Erasing the gray areas of prisoner abuse | csmonitor.com: "Erasing the gray areas of prisoner abuse
The Monitor's View
In politically polarized America, when 90 US senators agree on something, it should prompt attention. That's the case with an amendment to a defense spending bill that, more than a year after the Abu Ghraib prisoner-abuse story broke, bans US mistreatment of detainees.

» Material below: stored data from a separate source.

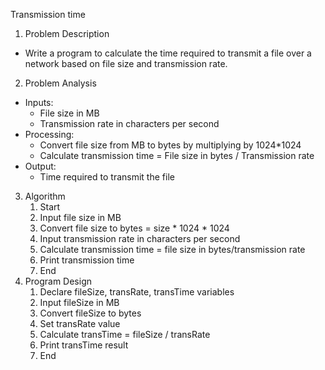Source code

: ﻿Transmission time

1. Problem Description
- Write a program to calculate the time required to transmit a file over a network based on file size and transmission rate.
2. Problem Analysis
- Inputs: 
  - File size in MB
  - Transmission rate in characters per second
- Processing: 
  - Convert file size from MB to bytes by multiplying by 1024\*1024
  - Calculate transmission time = File size in bytes / Transmission rate
- Output: 
  - Time required to transmit the file
3. Algorithm
   1. Start
   1. Input file size in MB
   1. Convert file size to bytes = size \* 1024 \* 1024
   1. Input transmission rate in characters per second
   1. Calculate transmission time = file size in bytes/transmission rate
   1. Print transmission time
   1. End
3. Program Design
   1. Declare fileSize, transRate, transTime variables
   1. Input fileSize in MB
   1. Convert fileSize to bytes
   1. Set transRate value
   1. Calculate transTime = fileSize / transRate
   1. Print transTime result
   1. End

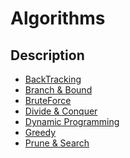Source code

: # Algorithms


<h2> Description </h2>

- [BackTracking]()
- [Branch & Bound]()
- [BruteForce]()
- [Divide & Conquer](/Algorithms/DivideAndConquer/README.md)
- [Dynamic Programming]()
- [Greedy]()
- [Prune & Search]()



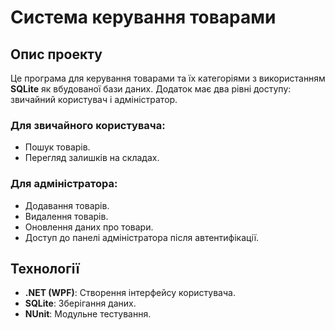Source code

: # Система керування товарами

## Опис проекту
Це програма для керування товарами та їх категоріями з використанням **SQLite** як вбудованої бази даних. Додаток має два рівні доступу: звичайний користувач і адміністратор.

### Для звичайного користувача:
- Пошук товарів.
- Перегляд залишків на складах.
  

### Для адміністратора:
- Додавання товарів.
- Видалення товарів.
- Оновлення даних про товари.
- Доступ до панелі адміністратора після автентифікації.

## Технології
- **.NET (WPF)**: Створення інтерфейсу користувача.
- **SQLite**: Зберігання даних.
- **NUnit**: Модульне тестування.




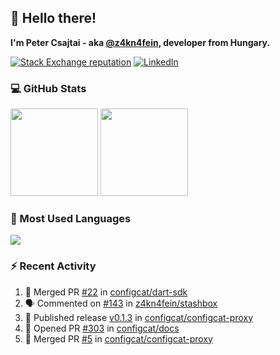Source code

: ## 👋 Hello there!

**I'm Peter Csajtai - aka [@z4kn4fein](https://github.com/z4kn4fein), developer from Hungary.**

[![Stack Exchange reputation](https://img.shields.io/stackexchange/stackoverflow/r/8700582?color=orange&label=reputation&logo=stackoverflow&style=for-the-badge)](https://stackoverflow.com/users/8700582)
[![LinkedIn](https://img.shields.io/badge/linkedin-%230077B5.svg?style=for-the-badge&logo=linkedin&logoColor=white)](https://www.linkedin.com/in/csajtai-p%C3%A9ter-45395341/)

### 💻 GitHub Stats

<div>
  <img height="140px" src="https://github-readme-stats-pcsajtai.vercel.app/api?username=z4kn4fein&show_icons=true&hide_border=true&count_private=true&custom_title=Stats&theme=dracula&line_height=24&hide_title=true">
  <img height="140px" src="https://streak-stats.demolab.com?user=z4kn4fein&theme=dracula&hide_border=true">
  
</div>

### :toolbox: Most Used Languages

<img src="https://github-readme-stats-pcsajtai.vercel.app/api/top-langs/?username=z4kn4fein&theme=dracula&hide_border=true&layout=compact&langs_count=8&hide_title=true">

### :zap: Recent Activity

<!--START_SECTION:activity-->
1. 🎉 Merged PR [#22](https://github.com/configcat/dart-sdk/pull/22) in [configcat/dart-sdk](https://github.com/configcat/dart-sdk)
2. 🗣 Commented on [#143](https://github.com/z4kn4fein/stashbox/issues/143#issuecomment-1693243493) in [z4kn4fein/stashbox](https://github.com/z4kn4fein/stashbox)
3. 🚀 Published release [v0.1.3](https://github.com/configcat/configcat-proxy/releases/tag/v0.1.3) in [configcat/configcat-proxy](https://github.com/configcat/configcat-proxy)
4. 💪 Opened PR [#303](https://github.com/configcat/docs/pull/303) in [configcat/docs](https://github.com/configcat/docs)
5. 🎉 Merged PR [#5](https://github.com/configcat/configcat-proxy/pull/5) in [configcat/configcat-proxy](https://github.com/configcat/configcat-proxy)
<!--END_SECTION:activity-->
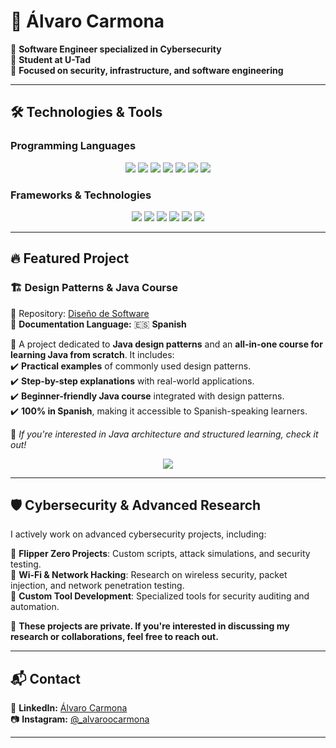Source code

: # 🚀 Álvaro Carmona  

🔹 **Software Engineer specialized in Cybersecurity**  
🔹 **Student at U-Tad**  
🔹 **Focused on security, infrastructure, and software engineering**  

---

## 🛠️ Technologies & Tools  

### **Programming Languages**
<p align="center">
  <img src="https://img.shields.io/badge/-JavaScript-F7DF1E?style=flat-square&logo=javascript&logoColor=black" />
  <img src="https://img.shields.io/badge/-TypeScript-3178C6?style=flat-square&logo=typescript&logoColor=white" />
  <img src="https://img.shields.io/badge/-Python-3776AB?style=flat-square&logo=python&logoColor=white" />
  <img src="https://img.shields.io/badge/-C-A8B9CC?style=flat-square&logo=c&logoColor=white" />
  <img src="https://img.shields.io/badge/-C++-00599C?style=flat-square&logo=c%2B%2B&logoColor=white" />
  <img src="https://img.shields.io/badge/-Java-007396?style=flat-square&logo=java&logoColor=white" />
  <img src="https://img.shields.io/badge/-Bash-4EAA25?style=flat-square&logo=gnubash&logoColor=white" />
</p>

### **Frameworks & Technologies**
<p align="center">
  <img src="https://img.shields.io/badge/-Node.js-339933?style=flat-square&logo=node.js&logoColor=white" />
  <img src="https://img.shields.io/badge/-React-61DAFB?style=flat-square&logo=react&logoColor=black" />
  <img src="https://img.shields.io/badge/-Docker-2496ED?style=flat-square&logo=docker&logoColor=white" />
  <img src="https://img.shields.io/badge/-AWS-232F3E?style=flat-square&logo=amazonaws&logoColor=white" />
  <img src="https://img.shields.io/badge/-MariaDB-003545?style=flat-square&logo=mariadb&logoColor=white" />
  <img src="https://img.shields.io/badge/-Android%20Studio-3DDC84?style=flat-square&logo=android-studio&logoColor=white" />
</p>

---

## 🔥 Featured Project  

### 🏗️ **Design Patterns & Java Course**  
📌 Repository: [Diseño de Software](https://github.com/carmonalanzasalvaro/DisenoSoftware)  
📖 **Documentation Language:** 🇪🇸 **Spanish**  

🚀 A project dedicated to **Java design patterns** and an **all-in-one course for learning Java from scratch**. It includes:  
✔️ **Practical examples** of commonly used design patterns.  
✔️ **Step-by-step explanations** with real-world applications.  
✔️ **Beginner-friendly Java course** integrated with design patterns.  
✔️ **100% in Spanish**, making it accessible to Spanish-speaking learners.  

🔗 _If you're interested in Java architecture and structured learning, check it out!_  

<p align="center">
  <a href="https://github.com/carmonalanzasalvaro/DisenoSoftware">
    <img src="https://img.shields.io/badge/GitHub-Repo-blue?style=for-the-badge&logo=github" />
  </a>
</p>

---

## 🛡️ Cybersecurity & Advanced Research  

I actively work on advanced cybersecurity projects, including:  

🔹 **Flipper Zero Projects**: Custom scripts, attack simulations, and security testing.  
🔹 **Wi-Fi & Network Hacking**: Research on wireless security, packet injection, and network penetration testing.  
🔹 **Custom Tool Development**: Specialized tools for security auditing and automation.  

📌 **These projects are private. If you're interested in discussing my research or collaborations, feel free to reach out.**  

---

## 📬 Contact  

📎 **LinkedIn:** [Álvaro Carmona](https://www.linkedin.com/in/%C3%A1lvaro-carmona-09a50a282/)  
📷 **Instagram:** [@_alvaroocarmona](https://www.instagram.com/_alvaroocarmona/)  

---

Proposed by Republican senator John McCain of Arizona, the text realigns the US with accepted international standards against torture and is based on the Army's own field manual. It states that 'no individual in the custody or under the physical control of the [US] Government, regardless of nationality or physical location, shall be subject to cruel, inhuman, or degrading treatment or punishment.'

Yet the Bush administration, wary of another 9/11, wants an exception for prisoners held by the CIA - presumably the most valuable of all captives. President Bush initially vowed to veto any legislation containing the McCain amendment. The senator said Friday he and his supporters will add the (unchanged) amendment to every key Senate bill until it becomes law.

The White House effort to legislate a loophole takes on added significance in light of last week's report by the Washington Post that the CIA has been operating a covert prison system overseas. Such a system - in which prisoners are held indefinitely, secretly, and without legal recourse - would be illegal in the US."